La víctima

Un día, paseando por la playa, presencié una disputa de pareja. Digo de pareja, pero era ella, en realidad, la que zarandeaba el aire con sus arrebatos mientras él se afanaba —palmas hacia el suelo— por calmar la tormenta. De pronto, ella le dice algo —determinante, afilado— que acompaña con una mirada justiciera (casi brabucona). Se vuelve en un desaire y se marcha. Él queda inmóvil (ojos, manos, todo fosilizado) y sobre su rostro, como en un fresco, toda la decepción, tristeza y fatiga del mundo retratada. Han pasado muchos años desde aquel día y aún no he encontrado la palabra con la que describir todo lo que vi en aquella expresión. Ahí va mi intento, en un relato.

La víctima

Me pregunto qué les habrá dicho. Obviamente, no la verdad —que después de tres años, me dejó sin previo aviso mientras comíamos pipas en un banco de La Alameda—. No, eso no la pondría a ella en muy buen lugar ni ante sus amigos (¿nuestros amigos?) ni ante sus padres que me adoran. Su madre en especial, que me trataba como un rey cada domingo cuando íbamos a comer a su casa. Me hacía bizcocho de naranja. El más rico que he comido en mi vida. Se lo dije y lo repetía cada vez que me lo ponía delante, no por cumplir —como ella seguramente pensaba en su modestia—, sino por que era la pura verdad. Una santa. Un ángel. Así como su nombre Ángeles y el de su hija Angelita.

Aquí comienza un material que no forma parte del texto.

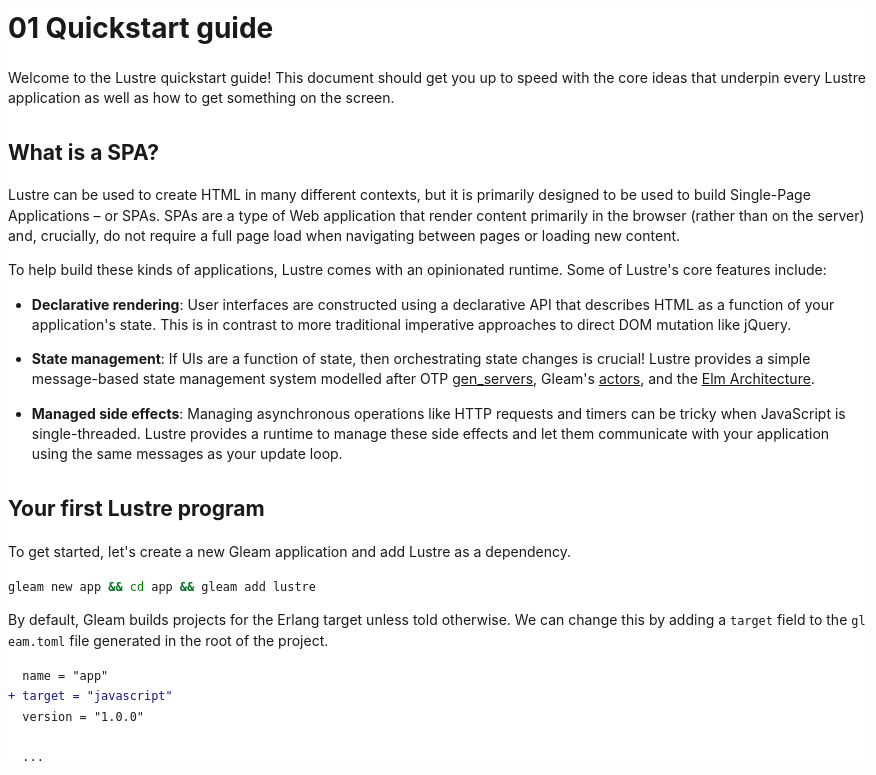 # 01 Quickstart guide

Welcome to the Lustre quickstart guide! This document should get you up to speed
with the core ideas that underpin every Lustre application as well as how to get
something on the screen.

## What is a SPA?

Lustre can be used to create HTML in many different contexts, but it is primarily
designed to be used to build Single-Page Applications – or SPAs. SPAs are a type
of Web application that render content primarily in the browser (rather than on
the server) and, crucially, do not require a full page load when navigating
between pages or loading new content.

To help build these kinds of applications, Lustre comes with an opinionated
runtime. Some of Lustre's core features include:

- **Declarative rendering**: User interfaces are constructed using a declarative
  API that describes HTML as a function of your application's state. This is in
  contrast to more traditional imperative approaches to direct DOM mutation like
  jQuery.

- **State management**: If UIs are a function of state, then orchestrating state
  changes is crucial! Lustre provides a simple message-based state management
  system modelled after OTP [gen_servers](https://www.erlang.org/doc/design_principles/gen_server_concepts),
  Gleam's [actors](https://hexdocs.pm/gleam_otp/gleam/otp/actor.html), and the
  [Elm Architecture](https://guide.elm-lang.org/architecture/).

- **Managed side effects**: Managing asynchronous operations like HTTP requests
  and timers can be tricky when JavaScript is single-threaded. Lustre provides a
  runtime to manage these side effects and let them communicate with your application
  using the same messages as your update loop.

## Your first Lustre program

To get started, let's create a new Gleam application and add Lustre as a dependency.

```sh
gleam new app && cd app && gleam add lustre
```

By default, Gleam builds projects for the Erlang target unless told otherwise. We
can change this by adding a `target` field to the `gleam.toml` file generated in
the root of the project.

```diff
  name = "app"
+ target = "javascript"
  version = "1.0.0"

  ...
```
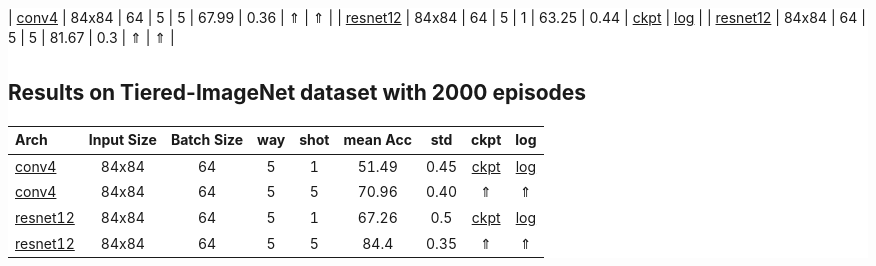 | [conv4](/configs/classification/baseline_plus/mini_imagenet/baseline-plus_conv4_1xb64_mini-imagenet_5way-5shot.py)       |   84x84    |     64     |  5  |  5   |  67.99   | 0.36 |                                                                                       ⇑                                                                                        |                                                                             ⇑                                                                             |
| [resnet12](/configs/classification/baseline_plus/mini_imagenet/baseline-plus_resnet12_1xb64_mini-imagenet_5way-1shot.py) |   84x84    |     64     |  5  |  1   |  63.25   | 0.44 | [ckpt](https://download.openmmlab.com/rsifewshot/classification/baseline_plus/mini_imagenet/baseline-plus_resnet12_1xb64_mini-imagenet_5way-1shot_20211120_100254-3c89d8e1.pth) | [log](https://download.openmmlab.com/rsifewshot/classification/baseline_plus/mini_imagenet/baseline-plus_resnet12_1xb64_mini-imagenet_5way-1shot.log.json) |
| [resnet12](/configs/classification/baseline_plus/mini_imagenet/baseline-plus_resnet12_1xb64_mini-imagenet_5way-5shot.py) |   84x84    |     64     |  5  |  5   |  81.67   | 0.3  |                                                                                       ⇑                                                                                        |                                                                             ⇑                                                                             |

## Results on Tiered-ImageNet dataset with 2000 episodes

| Arch                                                                                                                         | Input Size | Batch Size | way | shot | mean Acc | std  |                                                                                        ckpt                                                                                        |                                                                              log                                                                              |
| :--------------------------------------------------------------------------------------------------------------------------- | :--------: | :--------: | :-: | :--: | :------: | :--: | :--------------------------------------------------------------------------------------------------------------------------------------------------------------------------------: | :-----------------------------------------------------------------------------------------------------------------------------------------------------------: |
| [conv4](/configs/classification/baseline_plus/tiered_imagenet/baseline-plus_conv4_1xb64_tiered-imagenet_5way-1shot.py)       |   84x84    |     64     |  5  |  1   |  51.49   | 0.45 |  [ckpt](https://download.openmmlab.com/rsifewshot/classification/baseline_plus/tiered_imagenet/baseline-plus_conv4_1xb64_tiered-imagenet_5way-1shot_20211120_100254-85eb4e29.pth)   |  [log](https://download.openmmlab.com/rsifewshot/classification/baseline_plus/tiered_imagenet/baseline-plus_conv4_1xb64_tiered-imagenet_5way-1shot.log.json)   |
| [conv4](/configs/classification/baseline_plus/tiered_imagenet/baseline-plus_conv4_1xb64_tiered-imagenet_5way-5shot.py)       |   84x84    |     64     |  5  |  5   |  70.96   | 0.40 |                                                                                         ⇑                                                                                          |                                                                               ⇑                                                                               |
| [resnet12](/configs/classification/baseline_plus/tiered_imagenet/baseline-plus_resnet12_1xb64_tiered-imagenet_5way-1shot.py) |   84x84    |     64     |  5  |  1   |  67.26   | 0.5  | [ckpt](https://download.openmmlab.com/rsifewshot/classification/baseline_plus/tiered_imagenet/baseline-plus_resnet12_1xb64_tiered-imagenet_5way-1shot_20211120_100254-5fbf7c45.pth) | [log](https://download.openmmlab.com/rsifewshot/classification/baseline_plus/tiered_imagenet/baseline-plus_resnet12_1xb64_tiered-imagenet_5way-1shot.log.json) |
| [resnet12](/configs/classification/baseline_plus/tiered_imagenet/baseline-plus_resnet12_1xb64_tiered-imagenet_5way-5shot.py) |   84x84    |     64     |  5  |  5   |   84.4   | 0.35 |                                                                                         ⇑                                                                                          |                                                                               ⇑                                                                               |
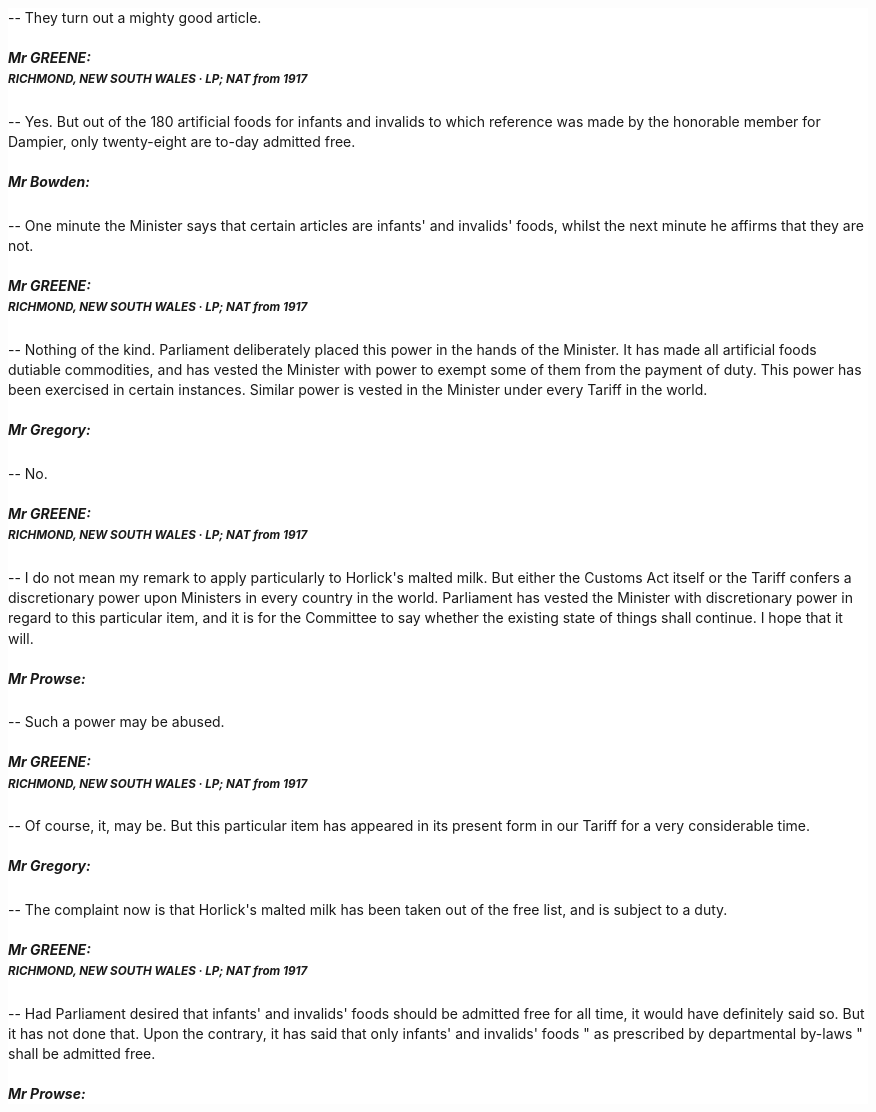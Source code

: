 -- They turn out a mighty good article. 

##### Mr GREENE:<br><small class="text-muted">RICHMOND, NEW SOUTH WALES &middot; LP; NAT from 1917</small>

-- Yes. But out of the 180 artificial foods for infants and invalids to which reference was made by the honorable member for Dampier, only twenty-eight are to-day admitted free. 

##### Mr Bowden:

-- One minute the Minister says that certain articles are infants' and invalids' foods, whilst the next minute he affirms that they are not. 

##### Mr GREENE:<br><small class="text-muted">RICHMOND, NEW SOUTH WALES &middot; LP; NAT from 1917</small>

-- Nothing of the kind. Parliament deliberately placed this power in the hands of the Minister. It has made all artificial foods dutiable commodities, and has vested the Minister with power to exempt some of them from the payment of duty. This power has been exercised in certain instances. Similar power is vested in the Minister under every Tariff in the world. 

##### Mr Gregory:

-- No. 

##### Mr GREENE:<br><small class="text-muted">RICHMOND, NEW SOUTH WALES &middot; LP; NAT from 1917</small>

-- I do not mean my remark to apply particularly to Horlick's malted milk. But either the Customs Act itself or the Tariff confers a discretionary power upon Ministers in every country in the world. Parliament has vested the Minister with discretionary power in regard to this particular item, and it is for the Committee to say whether the existing state of things shall continue. I hope that it will. 

##### Mr Prowse:

-- Such a power may be abused. 

##### Mr GREENE:<br><small class="text-muted">RICHMOND, NEW SOUTH WALES &middot; LP; NAT from 1917</small>

-- Of course, it, may be. But this particular item has appeared in its present form in our Tariff for a very considerable time. 

##### Mr Gregory:

-- The complaint now is that Horlick's malted milk has been taken out of the free list, and is subject to a duty. 

##### Mr GREENE:<br><small class="text-muted">RICHMOND, NEW SOUTH WALES &middot; LP; NAT from 1917</small>

-- Had Parliament desired that infants' and invalids' foods should be admitted free for all time, it would have definitely said so. But it has not done that. Upon the contrary, it has said that only infants' and invalids' foods " as prescribed by departmental by-laws " shall be admitted free. 

##### Mr Prowse:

Pero qué les habrá dicho. Miedo me da. Aún me acuerdo cuando su amiga Inés dejó a su novio y la llamaba todos los días para hablarle de él: que si tenía que haberlo dejado antes, que si era un egoísta y un simplón y que vaya pérdida de tiempo. Y ella, mi Angelita, me venía a mí con todos los cuentos de la otra, que si te puedes creer que le hizo esto y lo otro y lo de más allá a la pobre Inés, que si mira lo bien que está ella ahora y que vaya personaje el tipejo ese. Y yo, como el necio que soy, oía los chismes y les daba la razón a las chismosas, más por el alivio de estar en el lado de los no abandonados que por otra cosa. En esto, un día llaman a la puerta, aparece el tan aludido ex —canijo y demacrado como un perro callejero— y, con voz escasa, pide ver a Angelita. Apenas la ve se echa a llorar allí en el umbral de mi casa y le pregunta que si sabe algo de Inés, que a él no le coge el teléfono siquiera, que se encuentra perdido y que tan solo quiere saber que hizo para merecer semejante injusticia. Mi Angelita lo recoge con la gracia de la virgen de La Piedad y con no menos misericordia le explica que más quisiera ella, que también está sufriendo el olvido de su queridísima amiga de la infancia de la que no sabe nada desde hace meses, que también a ella le niega la palabra y que, por más vueltas que le da, no alcanza a entender el porqué de tan cruel alejamiento. Así acabaron ambas víctimas —una por desamor, la otra por vocación— tomando café en la mesita de mi sala de estar. Mientras yo, como un panoli, me convencía de que aquella farándula era solo por compasión hacia la figura mustia del abandonado, que ella, mi Angelita, no estaba disfrutando aquello en lo más mínimo y que tampoco se le daba tan bien —ni tenía la práctica— que, en principio, podía parecer.

Espero que no les haya dicho que me fui con otra o algo así. Que no me haya hecho parecer un canalla para colocarse ella la medalla de mártir que tanto le gusta lucir. Que no me acaben todos odiando por ella y sus invenciones. Quizás debería yo hablar con alguien —al menos con sus padres, con Ángeles— y contarles la verdad: que se aburrió de mí y punto. Pero claro, eso no le iba a gustar nada a ella, a mi Angelita. Seguro que se iba a enfadar conmigo. ¡Qué zoquete soy que no puedo soportar la idea! Que se enfade, que me odie; me hace polvo. Quizá mañana o el día después no me importe tanto y entonces hable con alguien. Con los padres al menos, con Ángeles.

—¡Luis! ¡Cómo me alegro de verte! ¡Cuánto tiempo! ¿Cómo estás? Aún me acuerdo de ti cada domingo cuando hago esos bizcochos que tanto te gustaban.

—¡Ángeles! ¡Qué casualidad y qué alegría! Sí que hace tiempo sí y le aseguro que soy yo el que la echa en falta a usted los domingos.

—Una pena lo que pasó, una pena de verdad.

—Llevo tiempo queriendo preguntarle, ¿qué pasó? ¿Qué les dijo Angelita?

—¡Ay, Luis querido! Angelita ya no cuenta nada a sus padres que tanto la queremos, abandonados nos tiene, abandonados.